To reproduce this issue, you can use the ping command to check if the connection becomes disrupted.
On Windows, press Win+R and type cmd.exe.
In the opening command line console, type ping -t google.com. As soon as you receive the message Request timed out your underlying WiFi connection is most likely unavailable:
Bluetooth (2.4 GHz)
Bluetooth also sends and receives on 2.4 GHz. By specification, Bluetooth devices should be intelligent enough to detect if there is any traffic on the used channel and switch to another channel.
Nevertheless, if you are using Bluetooth devices, you should definitely check if they are near the access point, PC or notebook. Those devices can be more obvious ones like headsets and cordless phones but also non-obvious ones like remote controls, measuring or medical devices.
Switch these off to test whether the transmission will be faster again.
If you are experiencing issues with Bluetooth you can either change the WiFi channel or change the width of the WiFi channel from 40 MHz to 20 MHz. Please note that this does not work on all WiFi routers.
Besides Bluetooth there are other wireless protocols operating at 2.4 GHz:
- Some car manufacturer are using this frequency for car alarm internal movement sensors.
- The newer ZigBee protocol is also operates at 2.4 GHz, even if their devices can be configured to only use specific upper channels.
- Microwaves also work at this frequency, but should actually be shielded.
Apart from devices working at 2.4 GHz itself, there is something called electromagnetic interference (EMI) or radio-frequency interference (RFI). RFIs can disrupt the WiFi connection which results in re-transmissions and slower downloads. An RFI happens if an electronic device or cable is not shielded and emits the RFI. For WiFi there are numerous stories of events in which a device interfers with WiFi:
- In 2015 an article appeared in which an LED light chain disrupted the WiFi connection. Since the cables have been unshielded and the LEDs emit light, this may generate a stronger, electro-magnetic field.

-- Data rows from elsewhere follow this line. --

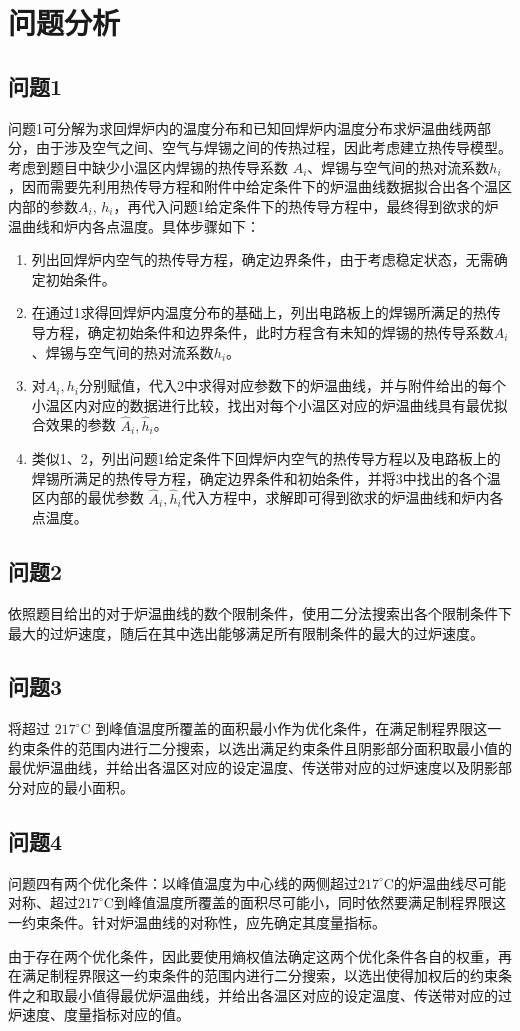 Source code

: \documentclass[../main.tex]{subfiles}
\begin{document}
\section{问题分析}

\subsection{问题1}
问题1可分解为求回焊炉内的温度分布和已知回焊炉内温度分布求炉温曲线两部分，由于涉及空气之间、空气与焊锡之间的传热过程，因此考虑建立热传导模型。考虑到题目中缺少小温区内焊锡的热传导系数 \(A_i\)、焊锡与空气间的热对流系数\(h_i\)，因而需要先利用热传导方程和附件中给定条件下的炉温曲线数据拟合出各个温区内部的参数\(A_{i}\), \(h_{i}\)，再代入问题1给定条件下的热传导方程中，最终得到欲求的炉温曲线和炉内各点温度。具体步骤如下：
\begin{enumerate}
\item 列出回焊炉内空气的热传导方程，确定边界条件，由于考虑稳定状态，无需确定初始条件。
\item 在通过1求得回焊炉内温度分布的基础上，列出电路板上的焊锡所满足的热传导方程，确定初始条件和边界条件，此时方程含有未知的焊锡的热传导系数\(A_{i}\)、焊锡与空气间的热对流系数\(h_{i}\)。
\item 对\(A_{i}, h_{i}\)分别赋值，代入2中求得对应参数下的炉温曲线，并与附件给出的每个小温区内对应的数据进行比较，找出对每个小温区对应的炉温曲线具有最优拟合效果的参数 \(\hat A _{i} , \hat h_{i}\)。
\item 类似1、2，列出问题1给定条件下回焊炉内空气的热传导方程以及电路板上的焊锡所满足的热传导方程，确定边界条件和初始条件，并将3中找出的各个温区内部的最优参数 \(\hat A _{i} , \hat h _{i}\)代入方程中，求解即可得到欲求的炉温曲线和炉内各点温度。
\end{enumerate}

\subsection{问题2}
依照题目给出的对于炉温曲线的数个限制条件，使用二分法搜索出各个限制条件下最大的过炉速度，随后在其中选出能够满足所有限制条件的最大的过炉速度。

\subsection{问题3}
将超过 \(217 ^{\circ}\mathrm{C}\) 到峰值温度所覆盖的面积最小作为优化条件，在满足制程界限这一约束条件的范围内进行二分搜索，以选出满足约束条件且阴影部分面积取最小值的最优炉温曲线，并给出各温区对应的设定温度、传送带对应的过炉速度以及阴影部分对应的最小面积。

\subsection{问题4}
问题四有两个优化条件：以峰值温度为中心线的两侧超过\(217 ^{\circ}\mathrm{C}\)的炉温曲线尽可能对称、超过\(217 ^{\circ}\mathrm{C}\)到峰值温度所覆盖的面积尽可能小，同时依然要满足制程界限这一约束条件。针对炉温曲线的对称性，应先确定其度量指标。

由于存在两个优化条件，因此要使用熵权值法确定这两个优化条件各自的权重，再在满足制程界限这一约束条件的范围内进行二分搜索，以选出使得加权后的约束条件之和取最小值得最优炉温曲线，并给出各温区对应的设定温度、传送带对应的过炉速度、度量指标对应的值。
\end{document}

- Even under high load, graphics cards can emit electromagnetic radiation in the range of 2.4 GHz and disrupt the WiFi connection. The radiation is normally shielded by the PC case. However, if the housing is open, malfunctions can occur.
- Some wireless routers provide USB ports to attach an USB stick or hard disk. Due to USB 3.0 specification a noise is generated in the range of 2.4 GHz to 2.5 GHz range. This leads to interference with the WiFi network itself. The only fix is to either use a quality USB 3.0 cable with a shielding or switch to a 5 GHz WiFi network.
You can check if any interference occurs by re-placing your WiFi router and notebook to another location. If the connection is fine, another source might emit RFI.